My husband was driving our daughter and her friend home one evening. The girls were chatting in the back of the car happily when my daughter suddenly noticed the sunset. She began describing it as beautiful, magnificent, glorious, wonderful, but she never used the word "sunset" to label it.



Her friend, in a bored tone of voice, informed our daughter that it was called a sunset. Our daughter quickly admitted that it was a sunset and wasn't it amazingly colorful and beautiful, bright, and amazing. Again, the friend remarked that it was a sunset.

I laughed when I heard the story because I could imagine the conversation in my head. After laughing, I began thinking about it more deeply, and it made sense to me that our daughter would be enamored with the sky: she's our daughter.


She's the daughter of a meteorologist, and a daughter of a woman who grew up watching the clouds to see if they could hold up a glider. She's the daughter of two people who look to the sky all day to watch the clouds. My husband and I watch the clouds as information givers, as beauty providers, and as stress relievers. Both of us watch clouds move, change, grow, reflect light.

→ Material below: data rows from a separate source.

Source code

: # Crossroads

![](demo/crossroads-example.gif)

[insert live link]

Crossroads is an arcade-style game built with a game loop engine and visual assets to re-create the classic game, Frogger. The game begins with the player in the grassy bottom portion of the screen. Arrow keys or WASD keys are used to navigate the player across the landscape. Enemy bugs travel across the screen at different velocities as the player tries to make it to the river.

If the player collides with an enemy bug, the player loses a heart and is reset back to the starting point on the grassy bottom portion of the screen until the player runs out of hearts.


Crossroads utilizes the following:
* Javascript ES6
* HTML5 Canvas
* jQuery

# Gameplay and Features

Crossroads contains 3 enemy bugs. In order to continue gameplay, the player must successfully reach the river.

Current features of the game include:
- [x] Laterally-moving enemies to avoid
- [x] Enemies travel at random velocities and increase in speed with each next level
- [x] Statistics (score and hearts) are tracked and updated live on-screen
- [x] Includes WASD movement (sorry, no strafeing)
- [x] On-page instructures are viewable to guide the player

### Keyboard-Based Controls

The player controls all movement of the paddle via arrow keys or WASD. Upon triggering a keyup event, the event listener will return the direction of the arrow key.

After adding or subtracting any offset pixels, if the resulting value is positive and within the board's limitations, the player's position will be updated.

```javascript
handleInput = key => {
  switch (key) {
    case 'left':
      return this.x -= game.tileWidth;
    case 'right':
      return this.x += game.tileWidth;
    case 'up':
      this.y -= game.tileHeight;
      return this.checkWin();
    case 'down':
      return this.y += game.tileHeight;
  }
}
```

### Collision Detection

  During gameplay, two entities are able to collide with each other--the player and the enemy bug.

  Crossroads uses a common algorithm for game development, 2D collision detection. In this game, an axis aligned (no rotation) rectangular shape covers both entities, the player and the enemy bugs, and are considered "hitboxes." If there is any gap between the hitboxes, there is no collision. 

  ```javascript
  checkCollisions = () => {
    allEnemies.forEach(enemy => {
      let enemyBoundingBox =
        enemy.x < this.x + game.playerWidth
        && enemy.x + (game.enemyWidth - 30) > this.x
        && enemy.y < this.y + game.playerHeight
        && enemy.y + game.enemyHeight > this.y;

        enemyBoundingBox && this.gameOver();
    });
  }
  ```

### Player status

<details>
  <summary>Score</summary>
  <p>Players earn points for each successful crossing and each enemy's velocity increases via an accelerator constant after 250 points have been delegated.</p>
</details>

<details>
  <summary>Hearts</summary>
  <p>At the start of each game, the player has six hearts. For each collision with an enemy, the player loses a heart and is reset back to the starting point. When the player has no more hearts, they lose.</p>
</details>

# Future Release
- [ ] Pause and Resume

I am reading a book right now called Last Child in the Woods. The section I'm reading right now is talking about experiencing nature. Basically, the author is making the argument that people of today are having a hard time appreciating nature because they have not been a part of nature.



To me, I am a part of the clouds. I am a part of the sky. My husband is the same way. We value it. We experience it. Our daughter has absorbed that and now experiences it, too. I'm grateful for that funny conversation in the car. One child wasn't wrong and one child wasn't better. One child finds herself part of the sky, and one child labels the sky's action.


Our child is now watching clouds.

1 comment:

Louisa said...

Lovely post, and lovely pictures! Good for your girl for seeing the beauty beyond the simple label of "sunset."